■ Exercise ■
The required lines are those that contain "organisme"; pull them out of the data and copy them.

(Stored data)
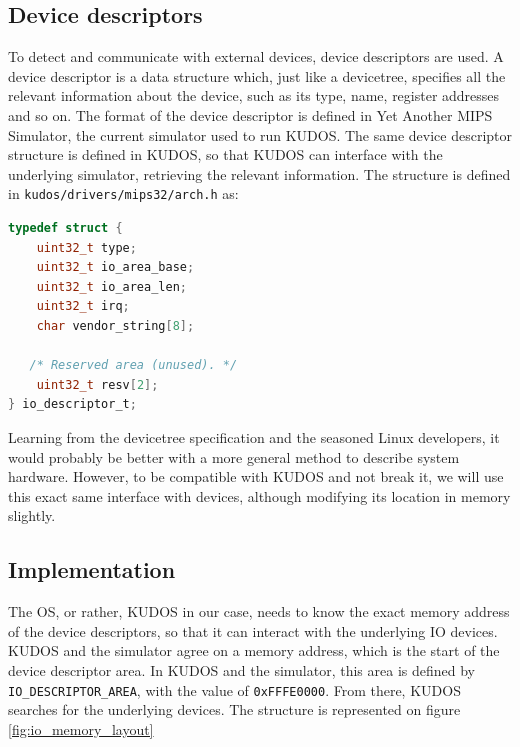 \subsection{Device descriptors}
To detect and communicate with external devices, device descriptors are used.
A device descriptor is a data structure which, just like a devicetree, specifies
all the relevant information about the device, such as its type, name, register
addresses and so on. The format of the device descriptor is defined in Yet Another
MIPS Simulator, the current simulator used to run KUDOS. The same device descriptor
structure is defined in KUDOS, so that KUDOS can interface with the underlying
simulator, retrieving the relevant information.
The structure is defined in \texttt{kudos/drivers/mips32/arch.h}\cite{kudos} as:
\begin{lstlisting}[language=c]
typedef struct {
    uint32_t type;
    uint32_t io_area_base;
    uint32_t io_area_len;
    uint32_t irq;
    char vendor_string[8];

   /* Reserved area (unused). */
    uint32_t resv[2];
} io_descriptor_t;
\end{lstlisting}

Learning from the devicetree specification and the seasoned Linux developers,
it would probably be better with a more general method to describe system
hardware. However, to be compatible with KUDOS and not break it, we will use
this exact same interface with devices, although modifying its location in
memory slightly.


\subsection{Implementation}
The OS, or rather, KUDOS in our case, needs to know the exact memory address of
the device descriptors, so that it can interact with the underlying IO devices.
KUDOS and the simulator agree on a memory address, which is the start of the
device descriptor area. In KUDOS and the simulator, this area is defined by
\texttt{IO\_DESCRIPTOR\_AREA}, with the value of \texttt{0xFFFE0000}. From there,
KUDOS searches for the underlying devices. The structure is represented on figure
\ref{fig:io_memory_layout}

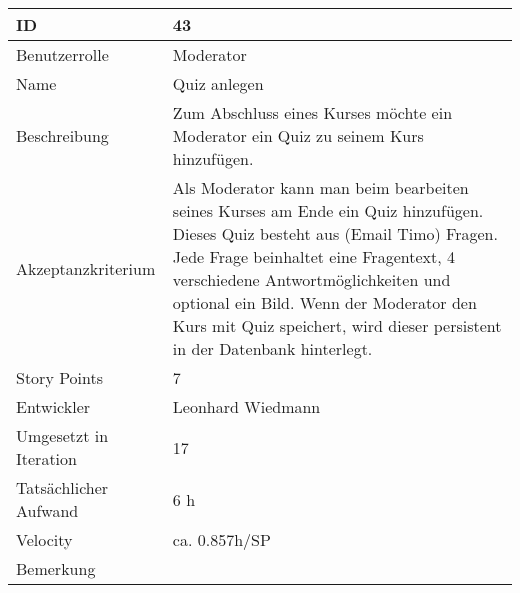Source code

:\begin{tabularx}{\textwidth}{|p{}|X|}
	\hline
	ID & 43\\
	\hline
	Benutzerrolle & Moderator\\
	\hline
	Name & Quiz anlegen\\
	\hline
	Beschreibung & Zum Abschluss eines Kurses möchte ein Moderator ein Quiz zu seinem Kurs hinzufügen. \\
	\hline
	Akzeptanzkriterium & Als Moderator kann man beim bearbeiten seines Kurses am Ende ein Quiz hinzufügen. Dieses Quiz besteht aus (Email Timo) Fragen. Jede Frage beinhaltet eine Fragentext, 4 verschiedene Antwortmöglichkeiten und optional ein Bild. Wenn der Moderator den Kurs mit Quiz speichert, wird dieser persistent in der Datenbank hinterlegt.\\
	\hline
	Story Points & 7\\
	\hline
	Entwickler & Leonhard Wiedmann\\
	\hline
	Umgesetzt in Iteration & 17\\
	\hline
	Tatsächlicher Aufwand & 6 h\\
	\hline
	Velocity & ca. 0.857h/SP \\
	\hline
	Bemerkung & \\
	\hline
\end{tabularx}
\vspace{20pt}

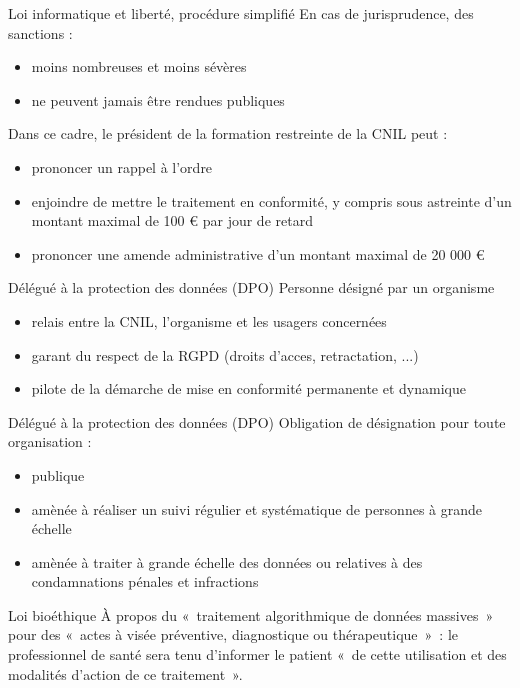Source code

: \begin{frame}{Loi informatique et liberté, procédure simplifié}
  En cas de jurisprudence, des sanctions :
  \begin{itemize}
    \item moins nombreuses et moins sévères
    \item ne peuvent jamais être rendues publiques
  \end{itemize}
  Dans ce cadre, le président de la formation restreinte de la CNIL peut :
  \begin{itemize}
      \item prononcer un rappel à l’ordre 
      \item enjoindre de mettre le traitement en conformité, 
            y compris sous astreinte d’un montant maximal de 100 € par jour de retard 
      \item prononcer une amende administrative d’un montant maximal de 20 000 €
  \end{itemize}
\end{frame}

\begin{frame}{Délégué à la protection des données (DPO)}
  Personne désigné par un organisme
  \begin{itemize}
    \item relais entre la CNIL, l’organisme et les usagers concernées
    \item garant du respect de la RGPD (droits d’acces, retractation, ...)
    \item pilote de la démarche de mise en conformité permanente et dynamique
  \end{itemize}
\end{frame}

\begin{frame}{Délégué à la protection des données (DPO)}
  Obligation de désignation pour toute organisation :
  \begin{itemize}
    \item publique
    \item amènée à réaliser un suivi régulier et systématique de personnes à grande échelle
    \item amènée à traiter à grande échelle des données 
          ou relatives à des condamnations pénales et infractions
  \end{itemize}
\end{frame}

\begin{frame}{Loi bioéthique}
  À propos du «~traitement algorithmique de données massives~» pour des 
  «~actes à visée préventive, diagnostique ou thérapeutique~»~: 
  le professionnel de santé sera tenu d’informer le patient 
  «~de cette utilisation et des modalités d’action de ce traitement~».
\end{frame}
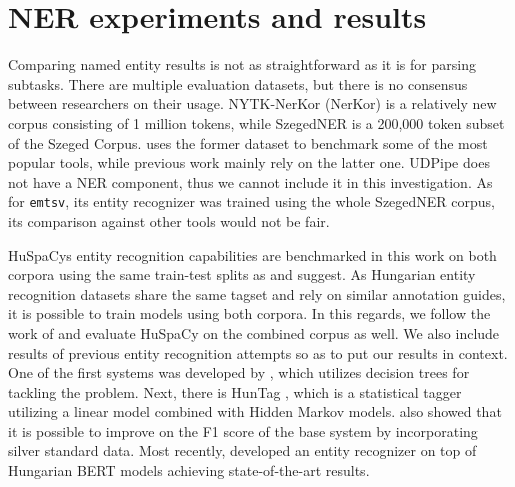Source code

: \documentclass{llncs}
\newcommand{\emtsv}{\texttt{emtsv}}
\newcommand{\udpipe}{UDPipe}
\newcommand{\huspacy}{HuSpaCy}
\begin{document}
\section{NER experiments and results}

Comparing named entity results is not as straightforward as it is for parsing subtasks. There are multiple evaluation datasets, but there is no consensus between researchers on their usage. NYTK-NerKor (NerKor) \citep{NerKor} is a relatively new corpus consisting of  1 million tokens, while SzegedNER \citep{szeged-ner-corpus} is a 200,000 token subset of the Szeged Corpus.  \citet{nerkor-eval} uses the former dataset to benchmark some of the most popular tools, while previous work mainly rely on the latter one.
 \udpipe{} does not have a NER component, thus we cannot include it in this investigation. As for \emtsv, its entity recognizer was trained using the whole SzegedNER corpus, its comparison against other tools would not be fair.

\huspacy\textquotesingle s entity recognition capabilities are benchmarked in this work on both corpora using the same train-test splits as \citet{szarvas-ner} and \citet{nerkor-eval} suggest. 
As Hungarian entity recognition datasets share the same tagset and rely on similar annotation guides, it is possible to train models using both corpora. In this regards, we follow the work of \citet{nerkor-eval} and evaluate \huspacy{} on the combined corpus as well.
We also include results of previous entity recognition attempts so as to put our results in context. One of the first systems was developed by \cite{szarvas-ner}, which utilizes decision trees for tackling the problem. Next, there is HunTag \citep{huntag, simon-ner}, which is a statistical tagger utilizing a linear model combined with Hidden Markov models. \citet{simon-ner} also showed that it is possible to improve on the F1 score of the base system by incorporating silver standard data. Most recently, \cite{embert} developed an entity recognizer on top of Hungarian BERT models \citep{hubert} achieving state-of-the-art results.

\newlength{\lnersz}
\settowidth{\lnersz}{SzegedNer}
\end{document}
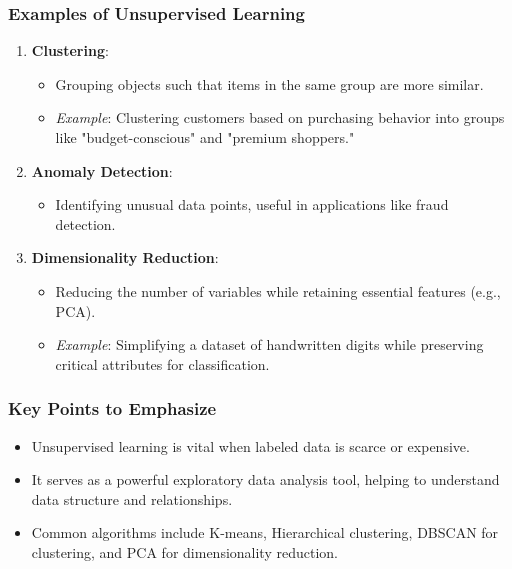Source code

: \documentclass[aspectratio=169]{beamer}
\begin{document}
\begin{frame}[fragile]
  \frametitle{Examples of Unsupervised Learning}
  \begin{enumerate}
    \item \textbf{Clustering}:
      \begin{itemize}
        \item Grouping objects such that items in the same group are more similar.
        \item \textit{Example}: Clustering customers based on purchasing behavior into groups like "budget-conscious" and "premium shoppers."
      \end{itemize}
      
    \item \textbf{Anomaly Detection}:
      \begin{itemize}
        \item Identifying unusual data points, useful in applications like fraud detection.
      \end{itemize}
      
    \item \textbf{Dimensionality Reduction}:
      \begin{itemize}
        \item Reducing the number of variables while retaining essential features (e.g., PCA).
        \item \textit{Example}: Simplifying a dataset of handwritten digits while preserving critical attributes for classification.
      \end{itemize}
  \end{enumerate}
\end{frame}

\begin{frame}[fragile]
  \frametitle{Key Points to Emphasize}
  \begin{itemize}
    \item Unsupervised learning is vital when labeled data is scarce or expensive.
    \item It serves as a powerful exploratory data analysis tool, helping to understand data structure and relationships.
    \item Common algorithms include K-means, Hierarchical clustering, DBSCAN for clustering, and PCA for dimensionality reduction.
  \end{itemize}
\end{frame}
\end{document}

■ Output for this exercise ■
  Personne désigné par un organisme
    \item relais entre la CNIL, l’organisme et les usagers concernées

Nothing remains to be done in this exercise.